Bislang hatte Schering ein Betriebsergebnis zwischen 16,5 und 17 Prozent des Jahresumsatzes als Ziel für 2005 genannt. Wegen der guten Geschäfte sollen die Aktionäre eine höhere Dividende bekommen. Zugleich musste der Konzern Rückschläge bei der Entwicklung von neuen Medikamenten einräumen.

In den zurückliegenden drei Monaten erhöhte Schering den Umsatz auf 1,355 Milliarden Euro, was währungsbereinigt im Vergleich zum Vorjahreszeitraum einem Plus von neun Prozent entspricht. Das Betriebsergebnis stieg auf 244 Millionen Euro (plus 33 Prozent). Unterm Strich stand für den Berliner Konzern ein Gewinn von 160 Millionen Euro (plus 29 Prozent). Zum Wachstum trugen insbesondere das Multiple-Sklerose-Mittel Betaferon sowie die weltweit meistverkaufte Anti-Baby-Pille Yasmin bei.

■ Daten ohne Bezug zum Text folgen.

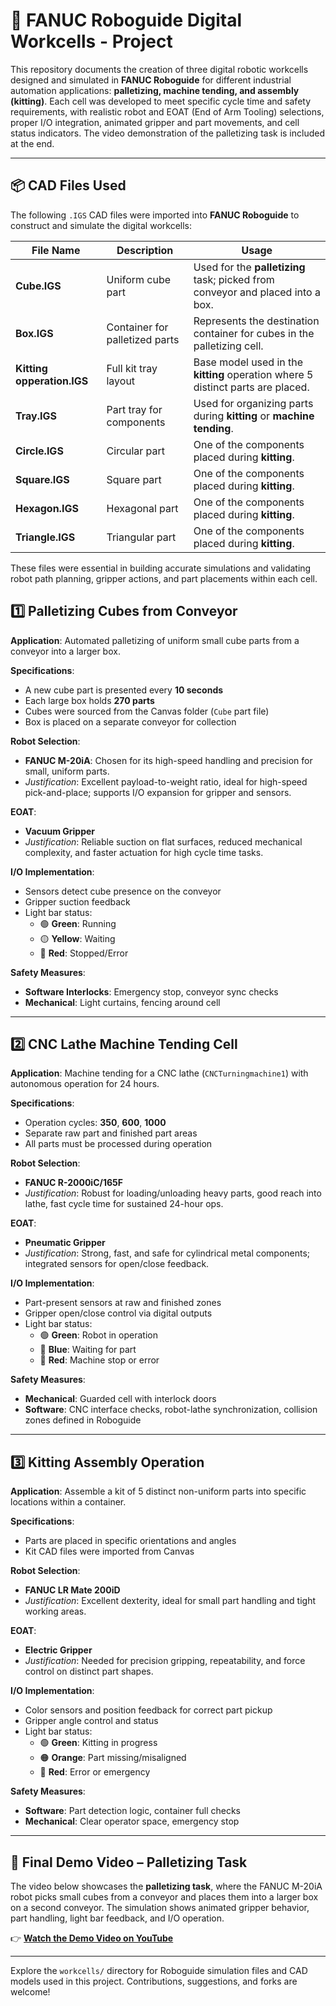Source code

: 
# 🦾 FANUC Roboguide Digital Workcells -  Project 
This repository documents the creation of three digital robotic workcells designed and simulated in **FANUC Roboguide** for different industrial automation applications: **palletizing, machine tending, and assembly (kitting)**. Each cell was developed to meet specific cycle time and safety requirements, with realistic robot and EOAT (End of Arm Tooling) selections, proper I/O integration, animated gripper and part movements, and cell status indicators. The video demonstration of the palletizing task is included at the end.

---
## 📦 CAD Files Used

The following `.IGS` CAD files were imported into **FANUC Roboguide** to construct and simulate the digital workcells:

| File Name | Description | Usage |
|-----------|-------------|-------|
| **Cube.IGS** | Uniform cube part | Used for the **palletizing** task; picked from conveyor and placed into a box. |
| **Box.IGS** | Container for palletized parts | Represents the destination container for cubes in the palletizing cell. |
| **Kitting opperation.IGS** | Full kit tray layout | Base model used in the **kitting** operation where 5 distinct parts are placed. |
| **Tray.IGS** | Part tray for components | Used for organizing parts during **kitting** or **machine tending**. |
| **Circle.IGS** | Circular part | One of the components placed during **kitting**. |
| **Square.IGS** | Square part | One of the components placed during **kitting**. |
| **Hexagon.IGS** | Hexagonal part | One of the components placed during **kitting**. |
| **Triangle.IGS** | Triangular part | One of the components placed during **kitting**. |

These files were essential in building accurate simulations and validating robot path planning, gripper actions, and part placements within each cell.

## 1️⃣ Palletizing Cubes from Conveyor

**Application**: Automated palletizing of uniform small cube parts from a conveyor into a larger box.

**Specifications**:
- A new cube part is presented every **10 seconds**
- Each large box holds **270 parts**
- Cubes were sourced from the Canvas folder (`Cube` part file)
- Box is placed on a separate conveyor for collection

**Robot Selection**:
- **FANUC M-20iA**: Chosen for its high-speed handling and precision for small, uniform parts.
- _Justification_: Excellent payload-to-weight ratio, ideal for high-speed pick-and-place; supports I/O expansion for gripper and sensors.

**EOAT**:
- **Vacuum Gripper**
- _Justification_: Reliable suction on flat surfaces, reduced mechanical complexity, and faster actuation for high cycle time tasks.

**I/O Implementation**:
- Sensors detect cube presence on the conveyor
- Gripper suction feedback
- Light bar status:
  - 🟢 **Green**: Running
  - 🟡 **Yellow**: Waiting
  - 🔴 **Red**: Stopped/Error

**Safety Measures**:
- **Software Interlocks**: Emergency stop, conveyor sync checks
- **Mechanical**: Light curtains, fencing around cell

---

## 2️⃣ CNC Lathe Machine Tending Cell

**Application**: Machine tending for a CNC lathe (`CNCTurningmachine1`) with autonomous operation for 24 hours.

**Specifications**:
- Operation cycles: **350**, **600**, **1000**
- Separate raw part and finished part areas
- All parts must be processed during operation

**Robot Selection**:
- **FANUC R-2000iC/165F**
- _Justification_: Robust for loading/unloading heavy parts, good reach into lathe, fast cycle time for sustained 24-hour ops.

**EOAT**:
- **Pneumatic Gripper**
- _Justification_: Strong, fast, and safe for cylindrical metal components; integrated sensors for open/close feedback.

**I/O Implementation**:
- Part-present sensors at raw and finished zones
- Gripper open/close control via digital outputs
- Light bar status:
  - 🟢 **Green**: Robot in operation
  - 🔵 **Blue**: Waiting for part
  - 🔴 **Red**: Machine stop or error

**Safety Measures**:
- **Mechanical**: Guarded cell with interlock doors
- **Software**: CNC interface checks, robot-lathe synchronization, collision zones defined in Roboguide

---

## 3️⃣ Kitting Assembly Operation

**Application**: Assemble a kit of 5 distinct non-uniform parts into specific locations within a container.

**Specifications**:
- Parts are placed in specific orientations and angles
- Kit CAD files were imported from Canvas

**Robot Selection**:
- **FANUC LR Mate 200iD**
- _Justification_: Excellent dexterity, ideal for small part handling and tight working areas.

**EOAT**:
- **Electric Gripper**
- _Justification_: Needed for precision gripping, repeatability, and force control on distinct part shapes.

**I/O Implementation**:
- Color sensors and position feedback for correct part pickup
- Gripper angle control and status
- Light bar status:
  - 🟢 **Green**: Kitting in progress
  - 🟠 **Orange**: Part missing/misaligned
  - 🔴 **Red**: Error or emergency

**Safety Measures**:
- **Software**: Part detection logic, container full checks
- **Mechanical**: Clear operator space, emergency stop

---

## 🎥 Final Demo Video – Palletizing Task

The video below showcases the **palletizing task**, where the FANUC M-20iA robot picks small cubes from a conveyor and places them into a larger box on a second conveyor. The simulation shows animated gripper behavior, part handling, light bar feedback, and I/O operation.

👉 **[Watch the Demo Video on YouTube](https://youtu.be/xdYfMPTStSg)**

---

Explore the `workcells/` directory for Roboguide simulation files and CAD models used in this project. Contributions, suggestions, and forks are welcome!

Die überraschend guten Quartalszahlen sorgten dafür, dass sich Schering mit einem Anstieg um zwei Prozent auf 51,05 Euro an die Spitze der DAX-Werte setzte.

Im gesamten Dreivierteljahr blieb bei 3,9 Milliarden Umsatz ein Konzerngewinn von 480 Millionen Euro (plus 25 Prozent) übrig. Damit hat Schering nach neun Monaten fast schon den gesamten Gewinn von 2004 (500 Millionen) erreicht. "Unser Umsatz wächst stärker als der Markt und belegt damit den Erfolg unserer innovativen Produkte", sagte Vorstandschef Hubertus Erlen. Der Konzern werde bereits in diesem Jahr der Marge von 18 Prozent nahe kommen, die Schering eigentlich erst 2006 erreichen will.

Erlen machte zugleich deutlich, dass er sich damit nicht zufrieden geben will. In der Branche sind deutlich höhere Renditen keine Seltenheit. Beim Umsatz peilt Schering in diesem Jahr nach Angaben von Finanzvorstand Jörg Spiekerkötter ein Plus von etwa sieben Prozent an.

Für ihr umsatzstärkstes Medikament Betaferon erwarten die Berliner ein hohes einstelliges Umsatzplus. Im dritten Quartal brachte das Mittel 223 Millionen Euro in die Kassen, ein Plus von acht Prozent. Stark zweistellig sollen die Erlöse in diesem Jahr bei Yasmin steigen. Der Umsatz mit der Anti-Baby-Pille verbesserte sich im dritten Quartal um 34 Prozent auf 165 Millionen Euro. Die besseren Zahlen erklären sich auch durch ein Sparprogramm, zu dem der Abbau von rund 2000 Stellen gehört.

Zugleich nahm Erlen die hauseigene Forschungs-Abteilung nach Rückschlägen bei der Entwicklung von neuen Medikamenten gegen Krebs und die Magen-Darm-Erkrankung Morbus Crohn in Schutz. "Wissenschaftlicher Fortschritt lässt sich nicht erzwingen. Wir sind auch von einem Quäntchen Fortune abhängig." Schering verfüge weiterhin über eine Reihe von Erfolg versprechenden Entwicklungen.